Most people understand, at least on an intellectual level, that successful marriages are never as easy and effortless as the initial courtship was, but I also think that people are caught off guard by just how much energy and effort it takes to sustain a stable and satisfying marriage.
It is important to accept the truism that successful marriages are built with conscious effort and work, and that much of married life can be dull, routine and unexciting. It is precisely because of this fact that couples need to make the time to nurture their love and friendship on a continual and daily basis in order to foster all that is special and satisfying about married love and companionship.
You will be much more likely to remain in love and connected to each other when you make time to be alone together on a regular basis. It is important to keep talking about personal things, and to make your relationship a priority the way you did during your courtship.
Habits such as keeping laughter alive, having fun together, touching each other tenderly and acknowledging the good in each other are all part of the regular commitment of time and energy that love and friendship requires.
One statement I often hear from people that I see in my practice is, “I love my spouse, but I am not in love anymore.” Many people believe that once they have fallen out of love they cannot fall back in love anymore with the same person.
It is essential to realize, however, that married couples do sometimes fall out of love, and that couples who fall out of love can also fall back in love with each other again.
You may know couples who have been married thirty, fourty, even fifty years. Some of these couples have strong, vibrant marriages. When you watch them, you can see clearly that they love and adore each other. They seem to have led a charmed life together.
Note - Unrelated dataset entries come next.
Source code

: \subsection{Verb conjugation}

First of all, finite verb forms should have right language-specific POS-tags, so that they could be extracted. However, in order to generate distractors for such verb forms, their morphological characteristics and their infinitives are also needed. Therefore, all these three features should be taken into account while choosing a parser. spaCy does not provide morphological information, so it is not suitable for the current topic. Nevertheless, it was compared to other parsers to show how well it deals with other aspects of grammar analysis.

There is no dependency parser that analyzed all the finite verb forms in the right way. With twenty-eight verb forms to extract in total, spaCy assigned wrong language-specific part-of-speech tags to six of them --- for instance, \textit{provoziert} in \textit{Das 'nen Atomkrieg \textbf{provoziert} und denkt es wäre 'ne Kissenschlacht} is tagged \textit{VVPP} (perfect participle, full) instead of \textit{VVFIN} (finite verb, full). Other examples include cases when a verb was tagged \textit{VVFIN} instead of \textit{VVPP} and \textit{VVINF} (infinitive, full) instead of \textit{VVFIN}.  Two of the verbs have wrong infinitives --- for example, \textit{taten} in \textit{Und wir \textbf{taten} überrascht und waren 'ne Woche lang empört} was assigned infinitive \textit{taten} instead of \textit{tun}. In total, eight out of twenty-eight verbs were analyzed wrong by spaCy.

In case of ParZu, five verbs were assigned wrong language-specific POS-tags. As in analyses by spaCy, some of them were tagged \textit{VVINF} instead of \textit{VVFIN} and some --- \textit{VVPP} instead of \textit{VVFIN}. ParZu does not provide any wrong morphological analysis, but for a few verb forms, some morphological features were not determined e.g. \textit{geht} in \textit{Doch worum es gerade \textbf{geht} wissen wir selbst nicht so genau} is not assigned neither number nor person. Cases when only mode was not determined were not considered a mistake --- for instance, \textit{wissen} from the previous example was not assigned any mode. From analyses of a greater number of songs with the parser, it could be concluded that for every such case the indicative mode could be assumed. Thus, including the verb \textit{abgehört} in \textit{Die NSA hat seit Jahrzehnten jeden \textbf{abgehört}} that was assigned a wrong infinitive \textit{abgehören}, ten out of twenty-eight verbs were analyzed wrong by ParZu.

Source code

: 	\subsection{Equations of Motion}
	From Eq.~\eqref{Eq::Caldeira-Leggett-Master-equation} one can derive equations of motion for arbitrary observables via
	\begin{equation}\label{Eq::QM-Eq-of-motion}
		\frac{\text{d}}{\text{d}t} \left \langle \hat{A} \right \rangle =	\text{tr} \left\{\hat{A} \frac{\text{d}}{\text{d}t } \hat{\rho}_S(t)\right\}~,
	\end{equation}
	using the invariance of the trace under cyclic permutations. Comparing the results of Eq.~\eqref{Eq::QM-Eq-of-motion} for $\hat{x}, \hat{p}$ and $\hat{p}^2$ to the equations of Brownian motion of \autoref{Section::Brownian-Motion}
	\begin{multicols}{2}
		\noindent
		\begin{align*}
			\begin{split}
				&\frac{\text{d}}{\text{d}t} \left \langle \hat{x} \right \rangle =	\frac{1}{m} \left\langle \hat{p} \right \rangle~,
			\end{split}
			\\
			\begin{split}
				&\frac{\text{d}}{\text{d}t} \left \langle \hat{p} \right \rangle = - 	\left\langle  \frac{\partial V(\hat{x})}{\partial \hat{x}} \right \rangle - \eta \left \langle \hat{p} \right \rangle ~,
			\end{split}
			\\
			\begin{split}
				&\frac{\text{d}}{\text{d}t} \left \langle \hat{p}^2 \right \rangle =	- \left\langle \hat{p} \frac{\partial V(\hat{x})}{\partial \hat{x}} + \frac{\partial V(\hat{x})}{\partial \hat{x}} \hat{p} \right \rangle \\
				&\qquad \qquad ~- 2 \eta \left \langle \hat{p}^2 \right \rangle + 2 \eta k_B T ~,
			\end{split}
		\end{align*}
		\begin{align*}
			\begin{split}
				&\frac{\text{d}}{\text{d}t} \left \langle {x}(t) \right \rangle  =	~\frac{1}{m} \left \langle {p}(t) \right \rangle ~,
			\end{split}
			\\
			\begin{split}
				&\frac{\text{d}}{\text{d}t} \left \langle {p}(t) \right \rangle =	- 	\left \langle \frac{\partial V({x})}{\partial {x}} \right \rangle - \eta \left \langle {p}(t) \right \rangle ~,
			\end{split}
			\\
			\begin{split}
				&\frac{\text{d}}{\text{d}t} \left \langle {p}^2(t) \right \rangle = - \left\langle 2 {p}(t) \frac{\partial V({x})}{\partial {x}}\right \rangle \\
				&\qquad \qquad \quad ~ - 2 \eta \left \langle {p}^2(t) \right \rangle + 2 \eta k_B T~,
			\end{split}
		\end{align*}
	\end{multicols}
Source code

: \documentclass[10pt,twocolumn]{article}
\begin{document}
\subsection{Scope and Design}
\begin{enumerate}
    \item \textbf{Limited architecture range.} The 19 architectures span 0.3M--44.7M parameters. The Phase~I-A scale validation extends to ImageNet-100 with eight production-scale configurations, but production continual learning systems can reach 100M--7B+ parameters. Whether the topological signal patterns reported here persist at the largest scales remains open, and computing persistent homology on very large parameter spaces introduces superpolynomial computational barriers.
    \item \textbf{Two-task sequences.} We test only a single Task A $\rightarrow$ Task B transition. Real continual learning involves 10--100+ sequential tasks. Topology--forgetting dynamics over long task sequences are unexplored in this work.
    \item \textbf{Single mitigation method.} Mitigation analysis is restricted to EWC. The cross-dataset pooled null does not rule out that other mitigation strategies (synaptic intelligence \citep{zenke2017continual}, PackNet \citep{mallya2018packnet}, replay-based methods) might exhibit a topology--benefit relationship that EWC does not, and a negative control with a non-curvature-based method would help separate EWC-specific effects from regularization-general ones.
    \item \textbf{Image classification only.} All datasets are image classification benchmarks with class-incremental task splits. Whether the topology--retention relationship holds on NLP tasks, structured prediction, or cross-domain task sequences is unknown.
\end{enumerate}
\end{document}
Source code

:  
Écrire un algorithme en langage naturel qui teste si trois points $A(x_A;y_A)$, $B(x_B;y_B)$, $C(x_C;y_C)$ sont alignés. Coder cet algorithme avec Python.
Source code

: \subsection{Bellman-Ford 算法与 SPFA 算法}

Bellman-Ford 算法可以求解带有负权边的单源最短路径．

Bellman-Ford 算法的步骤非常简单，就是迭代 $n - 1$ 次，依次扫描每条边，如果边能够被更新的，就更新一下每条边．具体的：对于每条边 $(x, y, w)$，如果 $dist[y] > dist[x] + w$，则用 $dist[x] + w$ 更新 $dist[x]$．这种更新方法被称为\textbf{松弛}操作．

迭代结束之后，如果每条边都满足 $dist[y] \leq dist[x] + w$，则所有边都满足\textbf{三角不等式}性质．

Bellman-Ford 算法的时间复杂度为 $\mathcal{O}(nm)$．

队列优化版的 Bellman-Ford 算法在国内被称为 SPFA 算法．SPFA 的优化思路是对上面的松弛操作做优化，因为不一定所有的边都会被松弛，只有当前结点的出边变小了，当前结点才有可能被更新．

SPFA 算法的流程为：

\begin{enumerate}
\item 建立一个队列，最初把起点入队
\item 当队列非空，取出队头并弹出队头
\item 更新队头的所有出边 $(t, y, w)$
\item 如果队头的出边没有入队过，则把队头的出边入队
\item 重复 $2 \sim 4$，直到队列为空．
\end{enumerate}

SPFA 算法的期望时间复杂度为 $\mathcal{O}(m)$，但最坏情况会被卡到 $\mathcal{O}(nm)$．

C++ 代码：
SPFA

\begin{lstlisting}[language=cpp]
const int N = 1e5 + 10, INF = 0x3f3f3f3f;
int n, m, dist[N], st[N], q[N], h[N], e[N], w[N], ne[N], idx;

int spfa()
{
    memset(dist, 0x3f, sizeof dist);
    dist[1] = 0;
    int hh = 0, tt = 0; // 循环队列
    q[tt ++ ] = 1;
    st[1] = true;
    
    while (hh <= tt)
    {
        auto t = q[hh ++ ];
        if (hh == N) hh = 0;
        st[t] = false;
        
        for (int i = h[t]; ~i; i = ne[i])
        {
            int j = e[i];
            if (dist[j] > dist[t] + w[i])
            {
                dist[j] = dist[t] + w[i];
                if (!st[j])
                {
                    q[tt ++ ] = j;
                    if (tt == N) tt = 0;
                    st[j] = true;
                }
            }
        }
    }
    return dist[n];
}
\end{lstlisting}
Know, however, that quite a few of these couples, still in love in their twilight years, struggled to like each other at different points in their marriage, and had to learn to fall in love with each other all over again, maybe more than once.
Research shows that couples who are committed to their partners and who are willing to work on their marriage can significantly improve their feelings of satisfaction with their relationship over time.
In one study, two-thirds of married couples reported improved marital satisfaction over time, even though these same couples had reported feeling unhappy in their marriage years earlier. These were couples who were committed to their relationship and were willing to work on it.
Marriage can be hard. To have a successful marriage requires that we have self-discipline, humility, and a willingness to grow and change.
It is common to hear of people talking about the benefits of a new and exciting relationship, how it makes them feel alive and meets their needs, but it is essential to know that deep and abiding relationships require something from us in order to keep them deep and abiding over the long run. They don’t “just happen” naturally.
I often hear this sort of statement in my work with couples. “I feel I have to give up too much of myself for this marriage. It isn’t worth it.” Many times spouses are reluctant to engage in the work of marriage because they fear it means having to change their personality, preferences or identity.
My response to this concern is to suggest that the type of changes that marriage requires of us are not necessarily changes in our personality or preferences, but rather they are changes that involve personal growth. If both of you are willing to grow together, and to stretch yourselves beyond what is comfortable and “easy” then it is likely that you can both save your marriage and keep it strong throughout the years.
I hope that what I have said here has given you some hope. Hope is strength. Hold on to hope when you are feeling discouraged. Few things are as discouraging and disheartening as being in an unhappy marriage. But take heart that things can improve if you are willing to work at it.